Shares of YES Bank were trading lower for the sixth consecutive session on Friday. The stock fell almost 8% which subsequently led to BSE and NSE revising the circuit limit to 10% from 2% earlier.
YES Bank share price on Friday fell 6.44% in opening trade and later fell 7.8% to hit a day's low of Rs 13.6 on BSE and NSE. With this, YES Bank share has fallen 30.56% in the last six days.
YES Bank share price is trading lower than 5, 20, 50, 100 and 200-day moving averages. YES Bank stock has lost over 30% in one week, 48% in one month and over 70% since the beginning of the year 2020. Market capitalisation of the firm stood at Rs 17,319.65 crore as of today's session.
The scrip of the private lender has been on a continuous downfall since it concluded its Rs 15,000-crore follow-on public offer (FPO). Although rating agency Moody's feels, capital raising by the bank is credit positive.
FPO that closed on July 17, was subscribed 93% on the third and last day of the bidding process.
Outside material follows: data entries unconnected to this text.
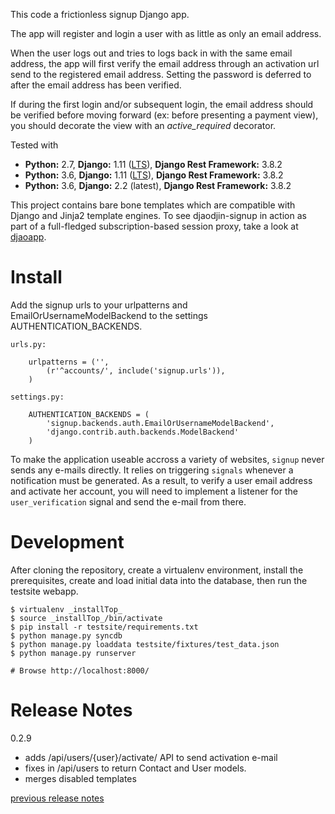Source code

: This code a frictionless signup Django app.

The app will register and login a user with as little as only an email address.

When the user logs out and tries to logs back in with the same email address,
the app will first verify the email address through an activation url send
to the registered email address. Setting the password is deferred to after
the email address has been verified.

If during the first login and/or subsequent login, the email address should
be verified before moving forward (ex: before presenting a payment view),
you should decorate the view with an *active_required* decorator.

Tested with

- **Python:** 2.7, **Django:** 1.11 ([LTS](https://www.djangoproject.com/download/)), **Django Rest Framework:** 3.8.2
- **Python:** 3.6, **Django:** 1.11 ([LTS](https://www.djangoproject.com/download/)), **Django Rest Framework:** 3.8.2
- **Python:** 3.6, **Django:** 2.2 (latest),       **Django Rest Framework:** 3.8.2

This project contains bare bone templates which are compatible with Django
and Jinja2 template engines. To see djaodjin-signup in action as part
of a full-fledged subscription-based session proxy, take a look
at [djaoapp](https://github.com/djaodjin/djaoapp/).


Install
=======

Add the signup urls to your urlpatterns and EmailOrUsernameModelBackend
to the settings AUTHENTICATION_BACKENDS.

    urls.py:

        urlpatterns = ('',
            (r'^accounts/', include('signup.urls')),
        )

    settings.py:

        AUTHENTICATION_BACKENDS = (
            'signup.backends.auth.EmailOrUsernameModelBackend',
            'django.contrib.auth.backends.ModelBackend'
        )

To make the application useable accross a variety of websites, ``signup`` never
sends any e-mails directly. It relies on triggering ``signals`` whenever
a notification must be generated. As a result, to verify a user email address
and activate her account, you will need to implement a listener for the
``user_verification`` signal and send the e-mail from there.

Development
===========

After cloning the repository, create a virtualenv environment, install
the prerequisites, create and load initial data into the database, then
run the testsite webapp.

    $ virtualenv _installTop_
    $ source _installTop_/bin/activate
    $ pip install -r testsite/requirements.txt
    $ python manage.py syncdb
    $ python manage.py loaddata testsite/fixtures/test_data.json
    $ python manage.py runserver

    # Browse http://localhost:8000/

Release Notes
=============

0.2.9

  * adds /api/users/{user}/activate/ API to send activation e-mail
  * fixes in /api/users to return Contact and User models.
  * merges disabled templates

[previous release notes](changelog)
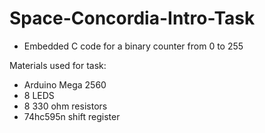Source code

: # Space-Concordia-Intro-Task

- Embedded C code for a binary counter from 0 to 255


Materials used for task:
- Arduino Mega 2560
- 8 LEDS
- 8 330 ohm resistors
- 74hc595n shift register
The public issue received bids for Rs 14,272 crore equity shares against the issue size of Rs 15,000 crore, (including anchor book portion), data compiled from BSE and NSE showed. While shares are expected to get credited by July 24, the listing of FPO shares is likely to take place on July 27, 2020.
In March 2020, the lender approached bankruptcy. YES Bank's financial crisis has largely been attributed to growing NPAs and poor management. The cash-strapped lender came under RBI's radar after it placed restrictions on the cash-starved private lender due to its inability to raise funds. With the government firm reconstruction scheme for the beleaguered YES Bank, various investor banks led by State Bank of India and the country's largest insurer LIC were roped in to invest in the stressed lender.